▶ Problem requirements
Where the records below reach the line containing "34. Модели, метамодели, мультимодели, мега-модели", start transcribing, and end with the line containing "39. Предмет интереса", exactly and with nothing else added.

▶ Data items
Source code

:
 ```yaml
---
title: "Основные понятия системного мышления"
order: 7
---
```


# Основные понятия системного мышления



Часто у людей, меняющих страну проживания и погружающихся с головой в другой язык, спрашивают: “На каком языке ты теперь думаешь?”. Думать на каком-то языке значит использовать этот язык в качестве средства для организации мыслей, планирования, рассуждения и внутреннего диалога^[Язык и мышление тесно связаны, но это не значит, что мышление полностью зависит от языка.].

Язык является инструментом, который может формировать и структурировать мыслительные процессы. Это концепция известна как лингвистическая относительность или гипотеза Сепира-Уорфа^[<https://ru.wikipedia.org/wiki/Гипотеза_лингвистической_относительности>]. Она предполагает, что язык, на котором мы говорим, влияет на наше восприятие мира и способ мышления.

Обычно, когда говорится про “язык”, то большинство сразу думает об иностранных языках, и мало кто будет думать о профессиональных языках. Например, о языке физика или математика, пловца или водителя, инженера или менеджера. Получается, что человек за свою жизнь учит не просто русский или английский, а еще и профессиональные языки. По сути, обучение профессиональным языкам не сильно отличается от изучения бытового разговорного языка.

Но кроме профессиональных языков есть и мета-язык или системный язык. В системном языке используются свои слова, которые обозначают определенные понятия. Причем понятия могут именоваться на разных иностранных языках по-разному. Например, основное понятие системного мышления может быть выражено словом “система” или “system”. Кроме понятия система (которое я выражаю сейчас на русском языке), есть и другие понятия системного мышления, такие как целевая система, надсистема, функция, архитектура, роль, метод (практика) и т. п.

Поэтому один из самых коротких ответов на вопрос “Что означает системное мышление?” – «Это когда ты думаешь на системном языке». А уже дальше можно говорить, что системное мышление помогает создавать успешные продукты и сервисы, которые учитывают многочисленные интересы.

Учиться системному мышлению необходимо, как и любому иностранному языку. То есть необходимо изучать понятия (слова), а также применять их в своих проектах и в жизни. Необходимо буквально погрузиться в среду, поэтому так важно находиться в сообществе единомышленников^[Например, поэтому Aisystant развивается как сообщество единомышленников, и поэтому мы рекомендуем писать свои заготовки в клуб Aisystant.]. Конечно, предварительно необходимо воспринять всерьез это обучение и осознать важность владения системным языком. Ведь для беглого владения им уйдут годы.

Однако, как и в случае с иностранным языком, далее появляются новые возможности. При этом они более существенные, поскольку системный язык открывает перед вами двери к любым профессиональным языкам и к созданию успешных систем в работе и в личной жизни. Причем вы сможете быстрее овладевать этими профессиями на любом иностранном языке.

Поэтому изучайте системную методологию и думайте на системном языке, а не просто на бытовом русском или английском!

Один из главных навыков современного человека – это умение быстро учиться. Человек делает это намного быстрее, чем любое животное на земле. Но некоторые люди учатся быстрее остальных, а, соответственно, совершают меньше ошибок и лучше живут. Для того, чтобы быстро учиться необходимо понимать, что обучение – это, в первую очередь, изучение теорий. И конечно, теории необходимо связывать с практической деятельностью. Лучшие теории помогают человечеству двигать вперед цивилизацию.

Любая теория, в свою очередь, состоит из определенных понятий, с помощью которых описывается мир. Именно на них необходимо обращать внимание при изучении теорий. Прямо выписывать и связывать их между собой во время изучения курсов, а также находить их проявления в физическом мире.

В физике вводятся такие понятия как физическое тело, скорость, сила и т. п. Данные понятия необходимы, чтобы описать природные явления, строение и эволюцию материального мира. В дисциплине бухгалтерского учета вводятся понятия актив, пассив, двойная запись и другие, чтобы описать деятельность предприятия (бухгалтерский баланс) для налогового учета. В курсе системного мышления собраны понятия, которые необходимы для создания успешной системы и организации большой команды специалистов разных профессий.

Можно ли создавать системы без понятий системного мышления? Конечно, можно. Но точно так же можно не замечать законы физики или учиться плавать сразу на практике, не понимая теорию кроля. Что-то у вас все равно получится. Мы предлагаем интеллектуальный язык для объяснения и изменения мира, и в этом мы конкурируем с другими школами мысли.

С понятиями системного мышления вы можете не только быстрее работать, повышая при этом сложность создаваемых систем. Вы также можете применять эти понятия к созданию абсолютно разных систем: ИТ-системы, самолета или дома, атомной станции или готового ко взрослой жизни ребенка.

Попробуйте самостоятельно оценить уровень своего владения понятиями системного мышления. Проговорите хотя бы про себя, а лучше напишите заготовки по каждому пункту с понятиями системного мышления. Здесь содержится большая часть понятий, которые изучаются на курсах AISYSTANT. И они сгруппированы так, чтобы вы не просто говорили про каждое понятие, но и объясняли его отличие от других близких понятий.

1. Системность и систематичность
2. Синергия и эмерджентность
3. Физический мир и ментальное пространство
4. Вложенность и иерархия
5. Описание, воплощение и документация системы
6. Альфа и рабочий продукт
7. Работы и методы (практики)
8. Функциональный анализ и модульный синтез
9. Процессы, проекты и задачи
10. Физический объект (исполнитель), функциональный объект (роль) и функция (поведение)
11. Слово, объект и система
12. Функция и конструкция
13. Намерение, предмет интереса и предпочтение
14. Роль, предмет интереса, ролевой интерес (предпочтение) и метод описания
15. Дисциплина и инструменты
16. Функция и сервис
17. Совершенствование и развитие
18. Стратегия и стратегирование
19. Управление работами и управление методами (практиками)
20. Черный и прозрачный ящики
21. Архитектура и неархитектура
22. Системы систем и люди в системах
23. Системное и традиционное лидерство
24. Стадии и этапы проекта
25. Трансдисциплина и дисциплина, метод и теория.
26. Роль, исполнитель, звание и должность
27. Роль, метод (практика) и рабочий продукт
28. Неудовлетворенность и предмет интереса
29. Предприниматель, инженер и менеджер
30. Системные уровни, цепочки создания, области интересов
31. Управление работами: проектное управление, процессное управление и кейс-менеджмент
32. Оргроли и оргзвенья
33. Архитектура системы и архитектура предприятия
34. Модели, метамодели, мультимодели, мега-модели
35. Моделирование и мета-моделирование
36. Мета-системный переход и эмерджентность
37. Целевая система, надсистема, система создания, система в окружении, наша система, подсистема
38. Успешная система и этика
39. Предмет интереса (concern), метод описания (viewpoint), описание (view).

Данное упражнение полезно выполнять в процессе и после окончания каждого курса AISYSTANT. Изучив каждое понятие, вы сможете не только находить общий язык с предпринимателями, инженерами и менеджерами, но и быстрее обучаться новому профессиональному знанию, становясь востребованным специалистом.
---
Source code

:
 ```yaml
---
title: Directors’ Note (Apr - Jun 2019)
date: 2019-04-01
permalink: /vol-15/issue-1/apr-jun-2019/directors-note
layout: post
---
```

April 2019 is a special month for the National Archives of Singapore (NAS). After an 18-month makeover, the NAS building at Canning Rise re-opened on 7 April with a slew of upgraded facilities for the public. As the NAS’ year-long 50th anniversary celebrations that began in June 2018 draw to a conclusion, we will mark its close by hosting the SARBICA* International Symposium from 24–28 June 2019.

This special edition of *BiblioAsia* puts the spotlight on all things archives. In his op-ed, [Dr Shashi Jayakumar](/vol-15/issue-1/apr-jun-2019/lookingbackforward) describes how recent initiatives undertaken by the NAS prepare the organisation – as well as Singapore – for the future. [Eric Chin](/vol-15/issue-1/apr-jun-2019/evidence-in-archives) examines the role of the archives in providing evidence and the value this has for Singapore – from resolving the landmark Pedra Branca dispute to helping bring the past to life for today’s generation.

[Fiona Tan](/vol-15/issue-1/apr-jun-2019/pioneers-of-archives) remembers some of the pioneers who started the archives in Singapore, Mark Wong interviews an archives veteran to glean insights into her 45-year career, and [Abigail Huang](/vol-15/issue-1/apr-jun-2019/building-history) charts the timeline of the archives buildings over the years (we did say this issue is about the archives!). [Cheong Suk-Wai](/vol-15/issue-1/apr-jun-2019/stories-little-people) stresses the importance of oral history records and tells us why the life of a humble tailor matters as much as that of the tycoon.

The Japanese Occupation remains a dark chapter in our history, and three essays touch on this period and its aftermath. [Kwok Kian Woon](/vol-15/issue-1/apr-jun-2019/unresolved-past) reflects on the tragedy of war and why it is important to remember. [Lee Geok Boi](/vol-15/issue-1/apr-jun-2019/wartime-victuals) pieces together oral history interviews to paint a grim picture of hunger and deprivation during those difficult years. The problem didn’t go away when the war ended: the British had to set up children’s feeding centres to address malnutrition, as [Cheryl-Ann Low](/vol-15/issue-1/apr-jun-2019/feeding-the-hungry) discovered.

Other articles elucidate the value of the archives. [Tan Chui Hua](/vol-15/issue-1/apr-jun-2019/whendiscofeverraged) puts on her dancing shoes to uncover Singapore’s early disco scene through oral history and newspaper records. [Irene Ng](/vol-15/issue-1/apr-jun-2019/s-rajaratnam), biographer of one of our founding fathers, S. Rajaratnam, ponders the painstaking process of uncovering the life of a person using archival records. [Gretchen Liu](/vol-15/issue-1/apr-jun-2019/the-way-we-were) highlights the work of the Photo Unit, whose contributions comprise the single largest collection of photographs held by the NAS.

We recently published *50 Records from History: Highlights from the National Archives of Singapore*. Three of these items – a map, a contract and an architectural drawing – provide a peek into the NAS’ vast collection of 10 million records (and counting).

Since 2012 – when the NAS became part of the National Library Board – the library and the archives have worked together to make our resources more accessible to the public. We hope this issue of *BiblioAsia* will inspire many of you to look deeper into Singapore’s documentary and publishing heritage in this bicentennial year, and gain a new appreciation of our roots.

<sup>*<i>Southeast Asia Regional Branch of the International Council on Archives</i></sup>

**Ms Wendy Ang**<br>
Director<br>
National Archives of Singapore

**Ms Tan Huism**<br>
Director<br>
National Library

▶ Output of the task
34. Модели, метамодели, мультимодели, мега-модели
35. Моделирование и мета-моделирование
36. Мета-системный переход и эмерджентность
37. Целевая система, надсистема, система создания, система в окружении, наша система, подсистема
38. Успешная система и этика
39. Предмет интереса (concern), метод описания (viewpoint), описание (view).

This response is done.